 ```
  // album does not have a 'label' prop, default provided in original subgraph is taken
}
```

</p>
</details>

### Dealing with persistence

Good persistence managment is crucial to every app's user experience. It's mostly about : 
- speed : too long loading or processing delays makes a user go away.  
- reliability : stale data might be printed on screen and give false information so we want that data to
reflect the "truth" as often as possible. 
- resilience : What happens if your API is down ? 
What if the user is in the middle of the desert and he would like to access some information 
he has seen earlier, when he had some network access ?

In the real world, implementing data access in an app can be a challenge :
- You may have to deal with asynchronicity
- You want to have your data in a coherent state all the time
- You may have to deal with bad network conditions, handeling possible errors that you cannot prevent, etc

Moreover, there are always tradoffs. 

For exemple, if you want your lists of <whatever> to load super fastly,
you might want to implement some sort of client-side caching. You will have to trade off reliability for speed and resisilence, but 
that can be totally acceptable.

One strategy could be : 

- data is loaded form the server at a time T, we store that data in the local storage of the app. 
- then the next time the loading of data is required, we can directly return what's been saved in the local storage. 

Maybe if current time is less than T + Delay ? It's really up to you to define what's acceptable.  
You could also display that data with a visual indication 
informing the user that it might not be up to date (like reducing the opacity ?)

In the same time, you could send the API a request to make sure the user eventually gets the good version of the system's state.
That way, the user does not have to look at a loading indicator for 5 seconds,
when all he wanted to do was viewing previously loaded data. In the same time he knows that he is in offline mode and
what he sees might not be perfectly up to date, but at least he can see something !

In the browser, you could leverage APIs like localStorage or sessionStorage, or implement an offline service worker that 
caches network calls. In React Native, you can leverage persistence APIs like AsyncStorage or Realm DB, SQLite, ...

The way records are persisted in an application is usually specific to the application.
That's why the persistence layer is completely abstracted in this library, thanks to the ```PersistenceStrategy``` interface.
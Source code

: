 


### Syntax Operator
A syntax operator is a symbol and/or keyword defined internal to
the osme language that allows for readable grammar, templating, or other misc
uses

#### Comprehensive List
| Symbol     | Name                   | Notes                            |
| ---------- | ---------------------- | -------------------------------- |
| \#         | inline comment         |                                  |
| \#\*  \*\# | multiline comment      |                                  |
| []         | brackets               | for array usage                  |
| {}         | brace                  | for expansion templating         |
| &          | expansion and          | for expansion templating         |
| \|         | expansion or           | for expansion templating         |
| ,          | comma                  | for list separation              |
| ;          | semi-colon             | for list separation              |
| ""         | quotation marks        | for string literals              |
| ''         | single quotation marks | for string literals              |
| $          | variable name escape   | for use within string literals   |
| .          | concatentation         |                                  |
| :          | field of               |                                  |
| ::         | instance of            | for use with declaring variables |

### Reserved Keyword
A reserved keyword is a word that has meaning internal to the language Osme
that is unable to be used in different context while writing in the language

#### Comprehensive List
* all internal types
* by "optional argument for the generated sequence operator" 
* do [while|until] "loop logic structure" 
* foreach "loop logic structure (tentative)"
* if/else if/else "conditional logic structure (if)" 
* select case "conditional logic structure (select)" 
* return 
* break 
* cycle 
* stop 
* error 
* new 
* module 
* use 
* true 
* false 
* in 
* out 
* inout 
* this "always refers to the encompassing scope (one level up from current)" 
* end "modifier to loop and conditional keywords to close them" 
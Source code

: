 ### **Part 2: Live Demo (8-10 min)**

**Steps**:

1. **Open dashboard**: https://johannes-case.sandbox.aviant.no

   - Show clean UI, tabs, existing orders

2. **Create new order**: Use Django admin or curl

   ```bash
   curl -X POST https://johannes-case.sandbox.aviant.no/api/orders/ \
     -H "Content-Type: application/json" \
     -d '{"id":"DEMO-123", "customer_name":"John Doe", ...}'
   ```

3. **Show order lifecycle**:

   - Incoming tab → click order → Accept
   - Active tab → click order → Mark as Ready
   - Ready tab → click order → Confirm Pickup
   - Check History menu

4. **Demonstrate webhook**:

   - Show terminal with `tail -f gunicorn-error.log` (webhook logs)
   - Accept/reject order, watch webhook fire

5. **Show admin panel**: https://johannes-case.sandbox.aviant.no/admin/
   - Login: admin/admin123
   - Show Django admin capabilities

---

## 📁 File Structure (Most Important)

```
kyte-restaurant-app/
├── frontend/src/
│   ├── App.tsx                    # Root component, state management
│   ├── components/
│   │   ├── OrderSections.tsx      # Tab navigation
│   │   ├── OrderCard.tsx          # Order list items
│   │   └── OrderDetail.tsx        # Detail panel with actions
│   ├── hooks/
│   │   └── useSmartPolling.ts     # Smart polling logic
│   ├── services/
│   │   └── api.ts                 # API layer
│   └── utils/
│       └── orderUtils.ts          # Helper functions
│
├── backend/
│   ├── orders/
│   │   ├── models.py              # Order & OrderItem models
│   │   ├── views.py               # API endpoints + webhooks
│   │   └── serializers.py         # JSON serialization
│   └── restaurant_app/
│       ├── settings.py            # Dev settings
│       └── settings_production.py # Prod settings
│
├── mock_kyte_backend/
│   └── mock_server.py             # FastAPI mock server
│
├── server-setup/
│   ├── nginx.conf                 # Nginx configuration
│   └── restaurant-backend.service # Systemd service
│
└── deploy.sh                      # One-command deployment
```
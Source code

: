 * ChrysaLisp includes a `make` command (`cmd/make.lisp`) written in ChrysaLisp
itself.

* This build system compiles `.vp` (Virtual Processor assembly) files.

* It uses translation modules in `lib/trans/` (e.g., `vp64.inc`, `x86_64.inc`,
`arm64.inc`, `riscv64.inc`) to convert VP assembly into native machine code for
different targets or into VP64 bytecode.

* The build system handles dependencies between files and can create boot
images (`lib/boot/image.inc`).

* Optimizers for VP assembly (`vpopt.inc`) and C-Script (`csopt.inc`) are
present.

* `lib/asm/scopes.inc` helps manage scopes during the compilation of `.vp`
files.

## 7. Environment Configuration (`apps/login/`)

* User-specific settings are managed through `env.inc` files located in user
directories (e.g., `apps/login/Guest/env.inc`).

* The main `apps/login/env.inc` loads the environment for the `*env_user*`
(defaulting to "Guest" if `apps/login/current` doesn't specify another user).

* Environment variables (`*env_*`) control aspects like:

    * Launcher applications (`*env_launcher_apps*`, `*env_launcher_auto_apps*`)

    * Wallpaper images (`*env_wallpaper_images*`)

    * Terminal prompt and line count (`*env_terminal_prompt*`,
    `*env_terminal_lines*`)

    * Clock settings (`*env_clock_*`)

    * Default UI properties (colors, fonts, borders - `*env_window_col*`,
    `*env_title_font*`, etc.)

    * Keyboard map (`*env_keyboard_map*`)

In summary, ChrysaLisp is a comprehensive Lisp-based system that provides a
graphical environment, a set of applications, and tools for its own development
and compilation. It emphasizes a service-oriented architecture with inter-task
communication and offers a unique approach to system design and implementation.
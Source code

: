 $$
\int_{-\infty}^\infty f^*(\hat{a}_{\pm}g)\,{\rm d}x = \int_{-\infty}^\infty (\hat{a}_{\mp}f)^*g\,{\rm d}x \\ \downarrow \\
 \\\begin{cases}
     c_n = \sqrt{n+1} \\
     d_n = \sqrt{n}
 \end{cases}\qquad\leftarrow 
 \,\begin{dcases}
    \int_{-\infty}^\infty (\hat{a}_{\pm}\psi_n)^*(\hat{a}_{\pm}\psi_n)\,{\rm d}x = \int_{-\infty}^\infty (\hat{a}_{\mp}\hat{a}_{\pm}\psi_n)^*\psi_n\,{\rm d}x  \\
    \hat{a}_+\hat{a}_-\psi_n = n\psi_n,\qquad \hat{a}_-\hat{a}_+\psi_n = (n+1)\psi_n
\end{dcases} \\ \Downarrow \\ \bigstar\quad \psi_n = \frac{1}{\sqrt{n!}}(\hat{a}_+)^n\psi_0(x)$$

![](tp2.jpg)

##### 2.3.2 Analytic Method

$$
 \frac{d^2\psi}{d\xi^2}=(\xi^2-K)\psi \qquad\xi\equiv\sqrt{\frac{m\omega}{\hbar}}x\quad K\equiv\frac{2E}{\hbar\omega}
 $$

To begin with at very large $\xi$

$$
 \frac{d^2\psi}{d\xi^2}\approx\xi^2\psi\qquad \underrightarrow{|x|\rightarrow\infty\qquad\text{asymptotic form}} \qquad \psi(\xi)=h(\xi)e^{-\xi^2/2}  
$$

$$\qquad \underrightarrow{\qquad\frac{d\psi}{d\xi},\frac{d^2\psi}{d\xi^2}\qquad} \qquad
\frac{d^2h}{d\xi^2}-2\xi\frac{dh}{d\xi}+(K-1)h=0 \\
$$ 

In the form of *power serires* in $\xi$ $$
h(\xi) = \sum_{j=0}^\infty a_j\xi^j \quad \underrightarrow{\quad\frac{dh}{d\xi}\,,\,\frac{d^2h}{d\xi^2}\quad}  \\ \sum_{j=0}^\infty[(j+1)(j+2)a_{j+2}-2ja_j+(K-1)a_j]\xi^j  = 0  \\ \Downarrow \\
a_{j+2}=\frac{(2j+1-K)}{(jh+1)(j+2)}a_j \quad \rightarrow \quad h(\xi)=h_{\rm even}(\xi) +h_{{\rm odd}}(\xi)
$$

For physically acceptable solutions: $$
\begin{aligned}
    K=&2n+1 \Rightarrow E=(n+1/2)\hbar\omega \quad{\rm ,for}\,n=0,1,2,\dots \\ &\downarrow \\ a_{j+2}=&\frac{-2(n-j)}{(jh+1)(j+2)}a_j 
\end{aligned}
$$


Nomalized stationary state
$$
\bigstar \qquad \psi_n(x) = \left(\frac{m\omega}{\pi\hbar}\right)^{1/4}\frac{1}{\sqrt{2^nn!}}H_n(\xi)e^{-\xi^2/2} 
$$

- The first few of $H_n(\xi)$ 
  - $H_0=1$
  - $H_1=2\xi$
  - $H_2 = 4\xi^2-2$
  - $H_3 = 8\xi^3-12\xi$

================

Goal of the exercise: Transcribe the records above from the line holding "Moreover, there are always tradoffs." down to the line holding "- data is loaded", inclusive, without adding anything.

Exercise output:
Moreover, there are always tradoffs. 

For exemple, if you want your lists of <whatever> to load super fastly,
you might want to implement some sort of client-side caching. You will have to trade off reliability for speed and resisilence, but 
that can be totally acceptable.

One strategy could be : 

- data is loaded form the server at a time T, we store that data in the local storage of the app. 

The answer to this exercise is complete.